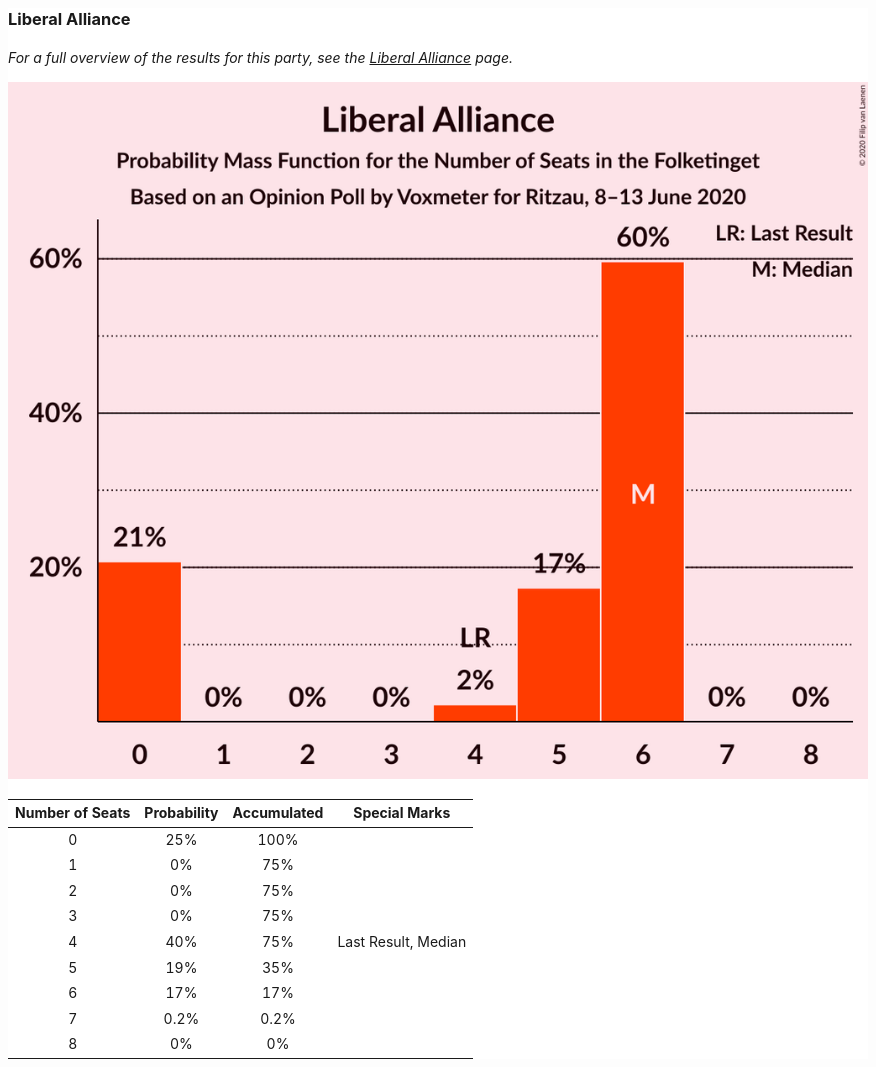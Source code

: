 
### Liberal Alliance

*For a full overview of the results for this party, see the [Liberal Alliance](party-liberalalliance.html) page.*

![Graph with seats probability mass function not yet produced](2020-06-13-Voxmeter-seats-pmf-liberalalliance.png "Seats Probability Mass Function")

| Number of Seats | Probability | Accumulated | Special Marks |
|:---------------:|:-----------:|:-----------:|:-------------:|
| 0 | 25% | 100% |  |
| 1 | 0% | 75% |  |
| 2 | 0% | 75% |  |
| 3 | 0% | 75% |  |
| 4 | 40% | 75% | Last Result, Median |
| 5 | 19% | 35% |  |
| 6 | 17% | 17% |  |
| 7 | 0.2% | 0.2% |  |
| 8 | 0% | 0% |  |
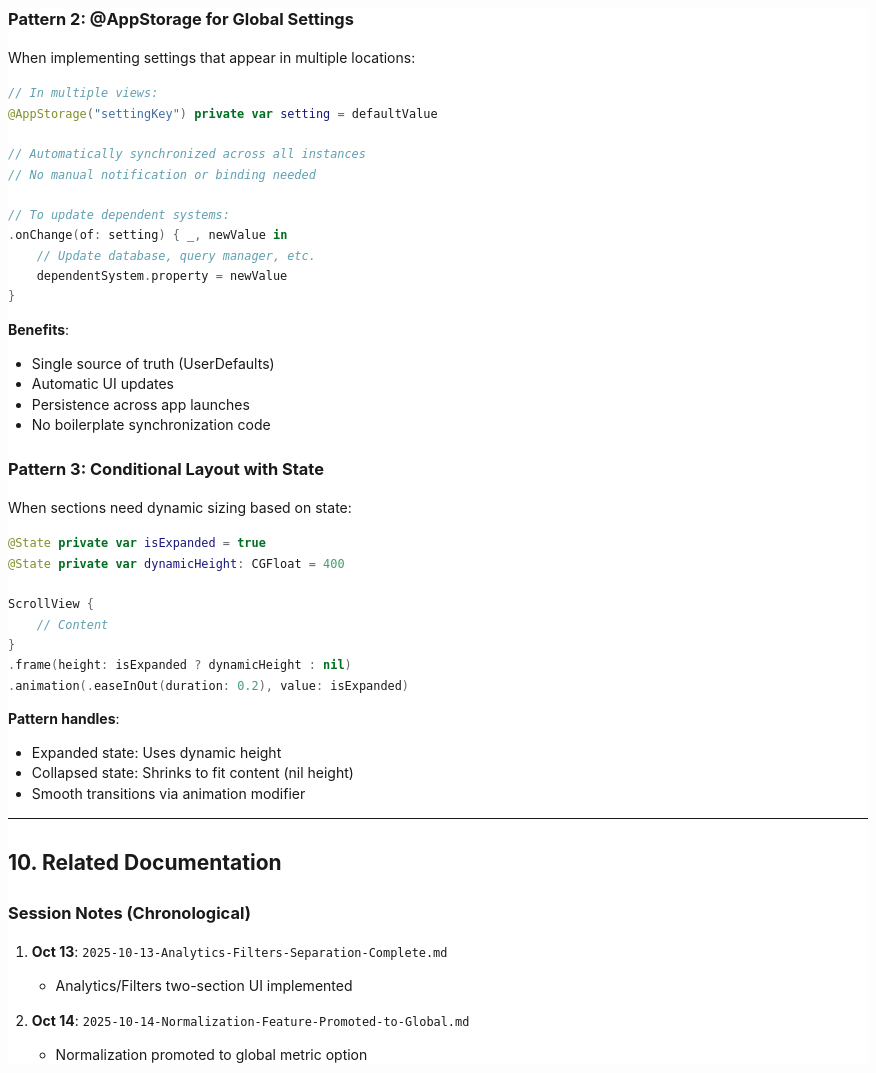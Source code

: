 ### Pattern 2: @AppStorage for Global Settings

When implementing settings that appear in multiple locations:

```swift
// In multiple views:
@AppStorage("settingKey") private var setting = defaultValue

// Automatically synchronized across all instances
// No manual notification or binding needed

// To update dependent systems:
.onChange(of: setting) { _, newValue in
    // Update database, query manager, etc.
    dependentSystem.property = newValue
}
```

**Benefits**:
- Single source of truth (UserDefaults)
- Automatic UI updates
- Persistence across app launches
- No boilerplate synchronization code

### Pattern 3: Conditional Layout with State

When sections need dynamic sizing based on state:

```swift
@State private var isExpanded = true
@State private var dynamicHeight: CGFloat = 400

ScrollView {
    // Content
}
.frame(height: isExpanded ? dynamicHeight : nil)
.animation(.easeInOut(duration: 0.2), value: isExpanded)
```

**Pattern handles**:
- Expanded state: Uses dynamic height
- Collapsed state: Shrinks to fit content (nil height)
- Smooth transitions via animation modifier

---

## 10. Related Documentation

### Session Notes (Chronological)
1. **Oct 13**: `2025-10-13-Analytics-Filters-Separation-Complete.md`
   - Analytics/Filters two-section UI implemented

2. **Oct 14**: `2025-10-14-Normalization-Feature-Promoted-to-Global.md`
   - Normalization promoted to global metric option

### [What you are asked to do]
Report every line from the listing above where the string "Seats" can be found.

### [Your solution]
![Graph with seats probability mass function not yet produced](2020-06-13-Voxmeter-seats-pmf-liberalalliance.png "Seats Probability Mass Function")
| Number of Seats | Probability | Accumulated | Special Marks |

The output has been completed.